Nowadays, the short sale is a common transaction, and all of the major lending institutions and most of the minor ones have whole departments and systems in play in order to process a short sale. These institutions send out Brokers and Realtors® to conduct Broker Price Opinions (BPOs); sometimes appraisers are also sent to the property in order to ascertain the value. To the bank, there is no such thing as a distressed value anymore. Banks and their investors just look for a percentage of the market value and a specific net amount in order to approve the short sales. No personal feelings get involved, and the choices made at these institutions are totally objective.

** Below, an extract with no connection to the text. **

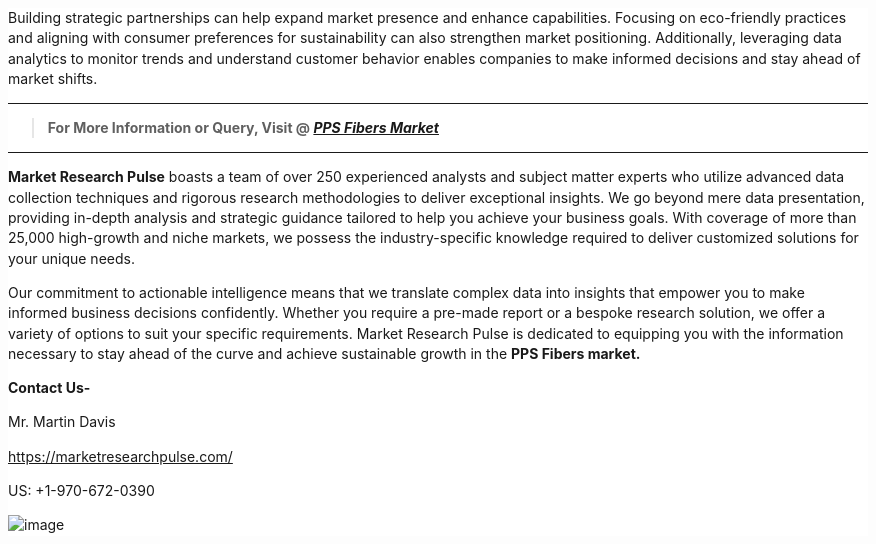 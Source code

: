 Building strategic partnerships can help expand market presence and enhance capabilities. Focusing on eco-friendly practices and aligning with consumer preferences for sustainability can also strengthen market positioning. Additionally, leveraging data analytics to monitor trends and understand customer behavior enables companies to make informed decisions and stay ahead of market shifts.</p><hr /><blockquote><p><strong>For More Information or Query, Visit @&nbsp;<em><a href="https://marketresearchpulse.com/report/49471/pps-fibers-market?utm_source=Linkedin&utm_medium=022">PPS Fibers Market</a></em></strong></p></blockquote><hr /><p><strong>Market Research Pulse</strong> boasts a team of over 250 experienced analysts and subject matter experts who utilize advanced data collection techniques and rigorous research methodologies to deliver exceptional insights. We go beyond mere data presentation, providing in-depth analysis and strategic guidance tailored to help you achieve your business goals. With coverage of more than 25,000 high-growth and niche markets, we possess the industry-specific knowledge required to deliver customized solutions for your unique needs.</p><p>Our commitment to actionable intelligence means that we translate complex data into insights that empower you to make informed business decisions confidently. Whether you require a pre-made report or a bespoke research solution, we offer a variety of options to suit your specific requirements. Market Research Pulse is dedicated to equipping you with the information necessary to stay ahead of the curve and achieve sustainable growth in the <strong>PPS Fibers market.</strong></p><p><strong>Contact Us-</strong></p><p>Mr. Martin Davis</p><p>https://marketresearchpulse.com/</p><p>US: +1-970-672-0390</p>
![image](https://github.com/user-attachments/assets/0f62e4e1-e4e0-4eab-abba-014141cf9a63)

I’ve had the same experience with the REO listings. When taking these listings, the bank also sends an appraiser and requests a BPO. Little consideration is given to the fact that the property has been foreclosed. The only assessment being made is of the list price for local active listings, and the closed price of recently closed comparable properties. Banks do not see their own properties—now REOs—as distressed. They want to get top dollar to offset their loss.
It’s ironic, but just about the only person or group these days who is using the words ‘distressed value’ are the investor buyers. And, while it is true that many of these properties are inches away from the courthouse steps, it appears that the banks don’t quite have the same point of view.
It will be interesting to see what happens in 2011. Fitch Ratings just reported on the benefits of short sale versus foreclosure in the coming year. And, while the numbers seem to show that short sale is the best financial option for the banks, I’ll be curious to see if the banks agree or if they will continue to march to the beat of their own drums.